あるいは「足が長い」とか、「手が短い」とかでしょうか?

「丸顔だ」とは「四角い顔だ」とかかもしれませんね。

こういった自分の身体に対して、思い浮かべる客観的なイメージは「身体イメージ」と呼ばれて、「身体図式」とは区別されます。

「身体図式」とは、もっと漠然とした主観的な、自分の身体に対する意識なのです。

 

たとえば、あなたが柿の木の下に立って、上を見上げたときに、柿の木の枝に、柿の実がなっていたとします。

あなたは一目で、その柿の実に手が届くかどうかが、だいたい分かってしまいます。

もし柿の実に手が届かないと思ったら、あなたは脚立を持ってくるか、地面に落ちている棒を拾って、柿の実をひっぱたいて落とそうとするでしょう。

この時に、あなたはどの位の長さの棒であれば、柿の実に届くかも、だいたい分かってしまいます。

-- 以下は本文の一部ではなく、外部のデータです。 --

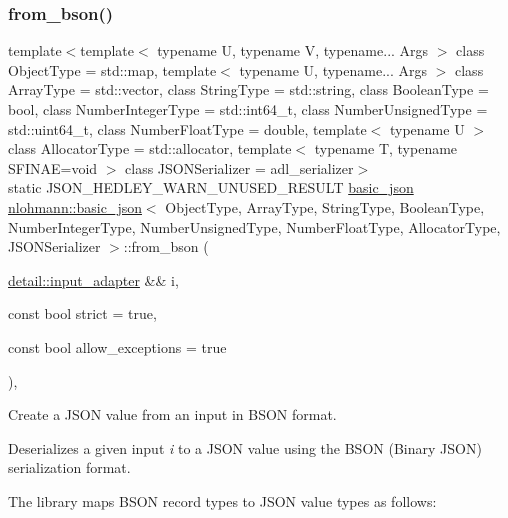 \subsubsection{\texorpdfstring{from\+\_\+bson()}{from\_bson()}\hspace{0.1cm}{\footnotesize\ttfamily [1/2]}}
{\footnotesize\ttfamily template$<$template$<$ typename U, typename V, typename... Args $>$ class Object\+Type = std\+::map, template$<$ typename U, typename... Args $>$ class Array\+Type = std\+::vector, class String\+Type  = std\+::string, class Boolean\+Type  = bool, class Number\+Integer\+Type  = std\+::int64\+\_\+t, class Number\+Unsigned\+Type  = std\+::uint64\+\_\+t, class Number\+Float\+Type  = double, template$<$ typename U $>$ class Allocator\+Type = std\+::allocator, template$<$ typename T, typename S\+F\+I\+N\+A\+E=void $>$ class J\+S\+O\+N\+Serializer = adl\+\_\+serializer$>$ \\
static J\+S\+O\+N\+\_\+\+H\+E\+D\+L\+E\+Y\+\_\+\+W\+A\+R\+N\+\_\+\+U\+N\+U\+S\+E\+D\+\_\+\+R\+E\+S\+U\+LT \mbox{\hyperlink{classnlohmann_1_1basic__json}{basic\+\_\+json}} \mbox{\hyperlink{classnlohmann_1_1basic__json}{nlohmann\+::basic\+\_\+json}}$<$ Object\+Type, Array\+Type, String\+Type, Boolean\+Type, Number\+Integer\+Type, Number\+Unsigned\+Type, Number\+Float\+Type, Allocator\+Type, J\+S\+O\+N\+Serializer $>$\+::from\+\_\+bson (\begin{DoxyParamCaption}\item[{\mbox{\hyperlink{classnlohmann_1_1detail_1_1input__adapter}{detail\+::input\+\_\+adapter}} \&\&}]{i,  }\item[{const bool}]{strict = {\ttfamily true},  }\item[{const bool}]{allow\+\_\+exceptions = {\ttfamily true} }\end{DoxyParamCaption})\hspace{0.3cm}{\ttfamily [inline]}, {\ttfamily [static]}}



Create a J\+S\+ON value from an input in B\+S\+ON format. 

Deserializes a given input {\itshape i} to a J\+S\+ON value using the B\+S\+ON (Binary J\+S\+ON) serialization format.

The library maps B\+S\+ON record types to J\+S\+ON value types as follows\+:

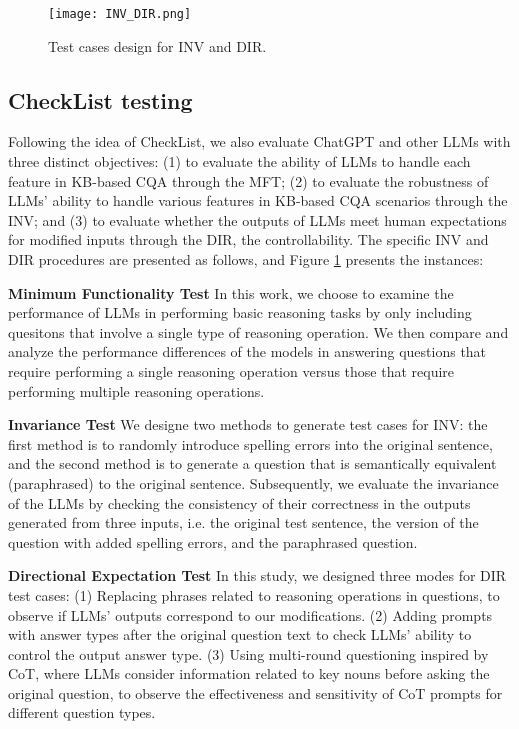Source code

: \documentclass[runningheads]{llncs}
\begin{document}
\begin{figure}[t] \centering
\texttt{[image: INV\_DIR.png]}
\caption{Test cases design for INV and DIR.} \label{fig4}
\end{figure}

\subsection{CheckList testing}
Following the idea of CheckList, we also evaluate ChatGPT and other LLMs with three distinct objectives: (1) to evaluate the ability of LLMs to handle each feature in KB-based CQA through the MFT; (2) to evaluate the robustness of LLMs’ ability to handle various features in KB-based CQA scenarios through the INV; and (3) to evaluate whether the outputs of LLMs meet human expectations for modified inputs through the DIR, the controllability. 
The specific INV and DIR procedures are presented as follows, and Figure \ref{fig4} presents the instances:

\textbf{Minimum Functionality Test} In this work, we choose to examine the performance of LLMs in performing basic reasoning tasks by only including quesitons that involve a single type of reasoning operation. We then compare and analyze the performance differences of the models in answering questions that require performing a single reasoning operation versus those that require performing multiple reasoning operations.

\textbf{Invariance Test} We designe two methods to generate test cases for INV: the first method is to randomly introduce spelling errors into the original sentence, and the second method is to generate a question that is semantically equivalent (paraphrased) to the original sentence. Subsequently, we evaluate the invariance of the LLMs by checking the consistency of their correctness in the outputs generated from three inputs, i.e. the original test sentence, the version of the question with added spelling errors, and the paraphrased question.

\textbf{Directional Expectation Test}
In this study, we designed three modes for DIR test cases: (1) Replacing phrases related to reasoning operations in questions, to observe if LLMs' outputs correspond to our modifications. (2) Adding prompts with answer types after the original question text to check LLMs' ability to control the output answer type. (3) Using multi-round questioning inspired by CoT, where LLMs consider information related to key nouns before asking the original question, to observe the effectiveness and sensitivity of CoT prompts for different question types.
\end{document}
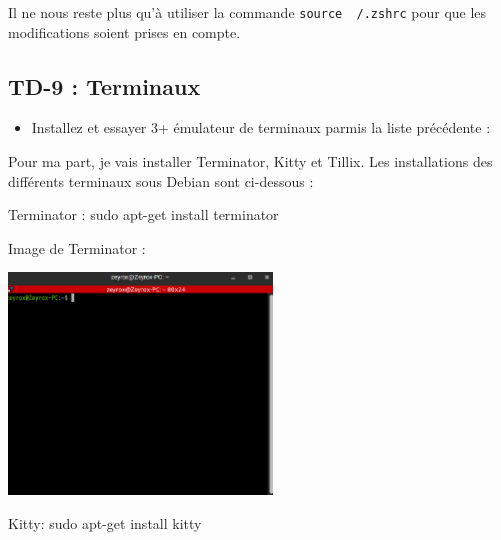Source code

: \documentclass[12pt]{article}
\begin{document}
Il ne nous reste plus qu'à utiliser la commande \texttt{source ~/.zshrc} pour que les modifications soient prises en compte.

\newpage

  \subsection{TD-9 : Terminaux}

\vspace{0.3cm}

\begin{itemize}
  \item Installez et essayer 3+ émulateur de terminaux parmis la liste précédente : 
\end{itemize}

\vspace{0.3cm}

Pour ma part, je vais installer Terminator, Kitty et Tillix. Les installations des différents terminaux sous Debian sont ci-dessous :

\vspace{0.3cm}

Terminator : sudo apt-get install terminator

\vspace{0.3cm}

Image de Terminator : 

\vspace{0.3cm}

\begin{center}
  \includegraphics[width=7cm]{Images-TD-Env-Efficiency/Image-TD-9/terminator.png}
\end{center}

\vspace{0.3cm}

Kitty: sudo apt-get install kitty

\vspace{0.3cm}
\end{document}
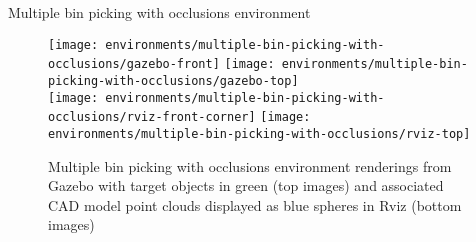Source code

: \begin{frame}{Multiple bin picking with occlusions environment}
	\begin{figure}
		\centering
		\texttt{[image: environments/multiple-bin-picking-with-occlusions/gazebo-front]}
		\texttt{[image: environments/multiple-bin-picking-with-occlusions/gazebo-top]}\\
		\texttt{[image: environments/multiple-bin-picking-with-occlusions/rviz-front-corner]}
		\texttt{[image: environments/multiple-bin-picking-with-occlusions/rviz-top]}
		\caption{Multiple bin picking with occlusions environment renderings from Gazebo with target objects in green (top images) and associated CAD model point clouds displayed as blue spheres in Rviz (bottom images)}
	\end{figure}
\end{frame}
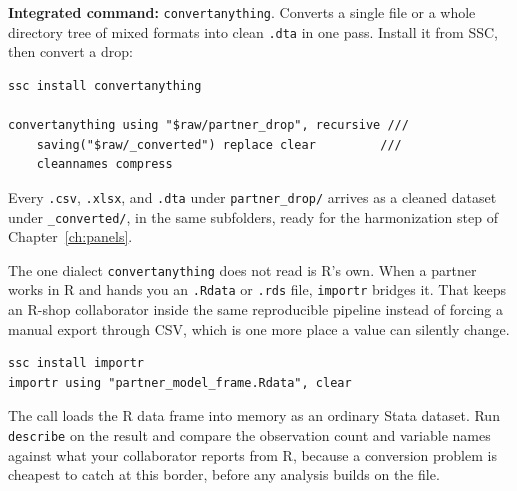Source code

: \begin{kaobox}[frametitle=Package Integration: \texttt{convertanything}]
\textbf{Integrated command:} \texttt{convertanything}. Converts a single file or a whole directory tree of mixed formats into clean \texttt{.dta} in one pass. Install it from SSC, then convert a drop:
\par
{\footnotesize
\begin{verbatim}
ssc install convertanything

convertanything using "$raw/partner_drop", recursive ///
    saving("$raw/_converted") replace clear         ///
    cleannames compress
\end{verbatim}
}
Every \texttt{.csv}, \texttt{.xlsx}, and \texttt{.dta} under \texttt{partner\_drop/} arrives as a cleaned dataset under \texttt{\_converted/}, in the same subfolders, ready for the harmonization step of Chapter~\ref{ch:panels}.
\end{kaobox}

The one dialect \texttt{convertanything} does not read is R's own. When a partner works in R and hands you an \texttt{.Rdata} or \texttt{.rds} file, \texttt{importr} bridges it. That keeps an R-shop collaborator inside the same reproducible pipeline instead of forcing a manual export through CSV, which is one more place a value can silently change.
\par
{\footnotesize
\begin{verbatim}
ssc install importr
importr using "partner_model_frame.Rdata", clear
\end{verbatim}
}
The call loads the R data frame into memory as an ordinary Stata dataset. Run \texttt{describe} on the result and compare the observation count and variable names against what your collaborator reports from R, because a conversion problem is cheapest to catch at this border, before any analysis builds on the file.

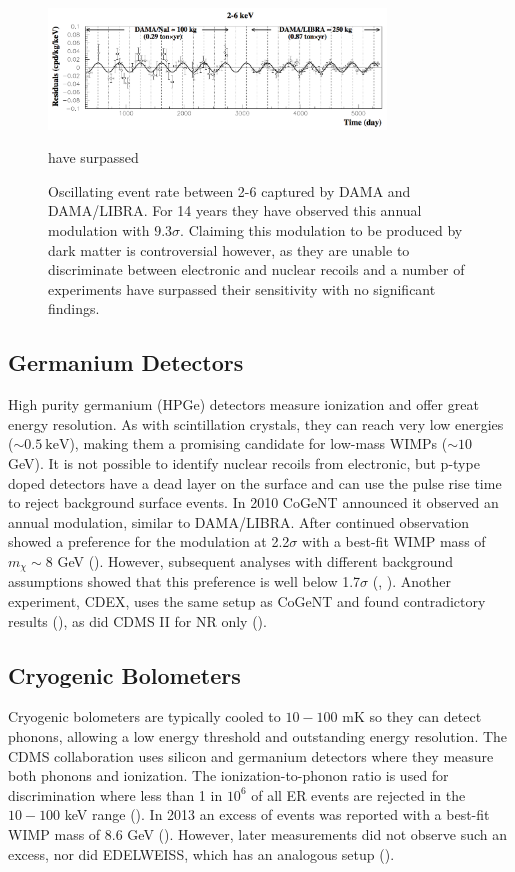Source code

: \begin{figure}
\centering
\includegraphics[width=0.8\textwidth]{DAMAModulation}
\caption{Oscillating event rate between 2-6 \kevee captured by DAMA and DAMA/LIBRA.  For 14 years they have observed this annual
modulation with $9.3\sigma$.  Claiming this modulation to be produced by dark matter is controversial however, as they are unable to
discriminate between electronic and nuclear recoils and a number of experiments have surpassed their sensitivity with no significant
findings.}
have surpassed 
\label{fig:dama}
\end{figure}

\subsection{Germanium Detectors} \label{subsec:germanium}
High purity germanium (HPGe) detectors measure ionization and offer great energy resolution.  As with scintillation crystals,
they can reach very low energies ($\sim 0.5\ \mathrm{keV}$), making them a promising candidate for low-mass WIMPs ($\sim 10$ GeV).  It is not
possible to identify nuclear recoils from electronic, but p-type doped detectors have a dead layer on the surface and can use the
pulse rise time to reject background surface events.  In 2010 CoGeNT
announced it observed an annual modulation, similar to DAMA/LIBRA.  After continued observation showed a preference for the modulation
at 2.2$\sigma$ with a best-fit WIMP mass of $m_{\chi}\sim 8$ GeV ().  However, subsequent analyses with different
background assumptions showed that this preference is well below 1.7$\sigma$ (, ).  Another
experiment, CDEX, uses the same setup as CoGeNT and found contradictory results (), as did CDMS II for NR only
().


\subsection{Cryogenic Bolometers} \label{subsec:bolometers}
Cryogenic bolometers are typically cooled to $10-100$ mK so they can detect phonons, allowing a low energy threshold and
outstanding energy resolution.  The CDMS collaboration uses silicon and germanium detectors where they measure both phonons
and ionization.  The ionization-to-phonon ratio is used for discrimination where less than 1 in $10^{6}$ of all ER events
are rejected in the $10-100$ keV range ().  In 2013 an excess of events was reported with a best-fit
WIMP mass of 8.6 GeV ().  However, later measurements did not observe such an excess, nor did EDELWEISS,
which has an analogous setup ().

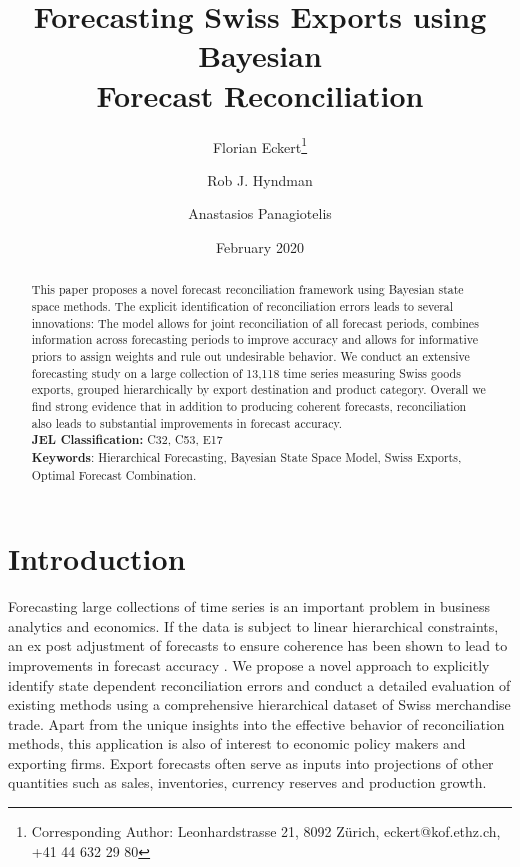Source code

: \documentclass[a4paper,fleqn,11pt]{article}
\begin{document}
\title{\huge Forecasting Swiss Exports using Bayesian \\Forecast Reconciliation}

\author[$\dagger$]{Florian Eckert\thanks{Corresponding Author: Leonhardstrasse 21, 8092 Zürich, eckert@kof.ethz.ch, +41 44 632 29 80}}
\author[$\ddagger$]{Rob J. Hyndman}
\author[$\ddagger$]{Anastasios Panagiotelis}
\date{February 2020}

\clearpage\maketitle
\thispagestyle{empty}

\begin{abstract}
	\noindent This paper proposes a novel forecast reconciliation framework using Bayesian state space methods. The explicit identification of reconciliation errors leads to several innovations: The model allows for joint reconciliation of all forecast periods, combines information across forecasting periods to improve accuracy and allows for informative priors to assign weights and rule out undesirable behavior. We conduct an extensive forecasting study on a large collection of 13,118 time series measuring Swiss goods exports, grouped hierarchically by export destination and product category. Overall we find strong evidence that in addition to producing coherent forecasts, reconciliation also leads to substantial improvements in forecast accuracy.\\
	
	\noindent \textbf{JEL Classification:} C32, C53, E17\\
	\noindent \textbf{Keywords}: Hierarchical Forecasting, Bayesian State Space Model, Swiss Exports, Optimal Forecast Combination.
\end{abstract}
\clearpage
\setcounter{page}{1}

\section{Introduction}\label{sec:intro}

Forecasting large collections of time series is an important problem in business analytics and economics. If the data is subject to linear hierarchical constraints, an ex post adjustment of forecasts to ensure coherence has been shown to lead to improvements in forecast accuracy \citep[see][and references therein]{Wickramasuriya2015}. We propose a novel approach to explicitly identify state dependent reconciliation errors and conduct a detailed evaluation of existing methods using a comprehensive hierarchical dataset of Swiss merchandise trade. Apart from the unique insights into the effective behavior of reconciliation methods, this application is also of interest to economic policy makers and exporting firms. Export forecasts often serve as inputs into projections of other quantities such as sales, inventories, currency reserves and production growth. 
\end{document}
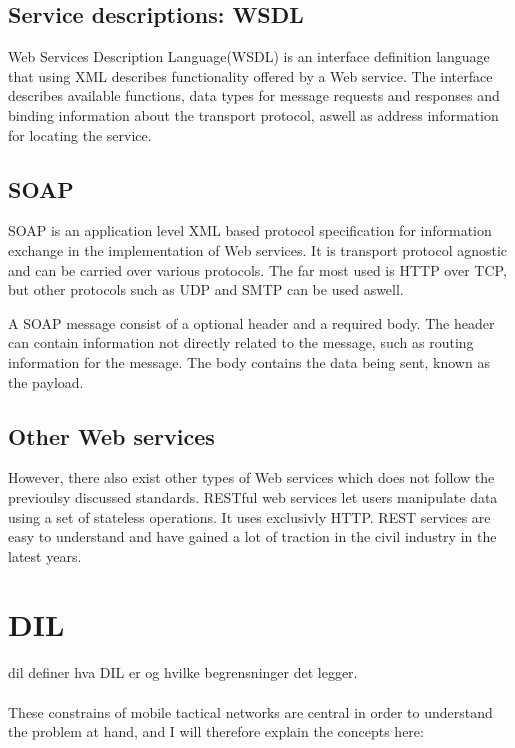 \documentclass[USenglish]{article}
\begin{document}
\subsection{Service descriptions: WSDL}
Web Services Description Language(WSDL) is an interface definition language that using XML describes functionality offered by a Web service. The interface describes available functions, data types for message requests and responses and binding information about the transport protocol, aswell as address information for locating the service. 

\subsection{SOAP}
SOAP is an application level XML based protocol specification for information exchange in the implementation of Web services. It is transport protocol agnostic and can be carried over various protocols. The far most used is HTTP over TCP, but other protocols such as UDP and SMTP can be used aswell.  

A SOAP message consist of a optional header and a required body. The header can contain information not directly related to the message, such as routing information for the message. The body contains the data being sent, known as the payload.

\subsection{Other Web services}
However, there also exist other types of Web services which does not follow the previoulsy discussed standards. RESTful web services let users manipulate data using a set of stateless operations. It uses exclusivly HTTP. REST services are easy to understand and have gained a lot of traction in the civil industry in the latest years.



\section{DIL}
\label{dil}
\gls{dil} definer hva DIL er og hvilke begrensninger det legger.
\paragraph{}
These constrains of mobile tactical networks are central in order to understand the problem at hand, and I will therefore explain the concepts here:
\end{document}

これはあなたが、ご自分のだいたいの身長と手の長さを、漠然とした主観として理解しているからです。

これがあなたの「身体図式」になります。

また道を歩いていて、目の前に段差があった時に、その段差を一歩で乗り越えられるかも、段差を見ただけで、だいたい分かります。

これも「身体図式」による自分の身体の理解ですね。

自分の足の長さと、足を踏ん張る力と、体重から、どのくらいの段差なら乗り越えられるのか、あらかじめ分かっているのです。

 

「身体図式」と「運動制御」の関係について!

ここで少し運動制御について考えて見ましょう。

運動制御とは、自分の脳の運動神経細胞が、自分の手足に指令を出して、手足を動かせるという事ですね。

この時に自分の脳が命令して動かせるのは、あくまでの自分の手足です。

人の手足を動かすことはできません。

そんなのは当たり前ですよね、それができたら超能力の念力です。

 

では自分の脳が指令を出していないのに、勝手に手足が動いたらどうでしょう?

脳が指令を出していないのに、手足が動いた場合、脳は手足が、なにか他者によって動かされたと感じます。

つまりは他の人が、あなたの手足を持って動かしている場合や、波の力や風の力などの、自然の力で手足が動かされている場合などです。

つまり手足の運動に対する脳の反応は、次の2つになります。

⑴ 自分の脳が指令を出して、自分の手足が動いた場合 (自分で手足を動かしたと認識する)

⑵ 自分の脳が指令を出していないのに、自分の手足が動いた場合 (他人が自分の手足を動かしたと認識する)

といった感じになります。

こうして私たちの脳は、自分で手足を動かした場合と、他人が自分の手足を動かした場合の違いを認識しているのです。

だから他人にくすぐられると、自分でくすぐるよりも、ずっとくすぐったく感じるのですね。

つまりは脳の認識の違いが、感じ方の違いになっているのです。

自分の脳が命令して、手足が動いた場合と、脳が命令していないのに、手足が動いた場合の、脳の認識の違いが、これでよくわかると思います。

 

脳が命令しているのに手足が動かなかった場合!

それでは次に、自分の脳が命令を出しているのに、手足の動きがなかった場合はどうなるでしょう?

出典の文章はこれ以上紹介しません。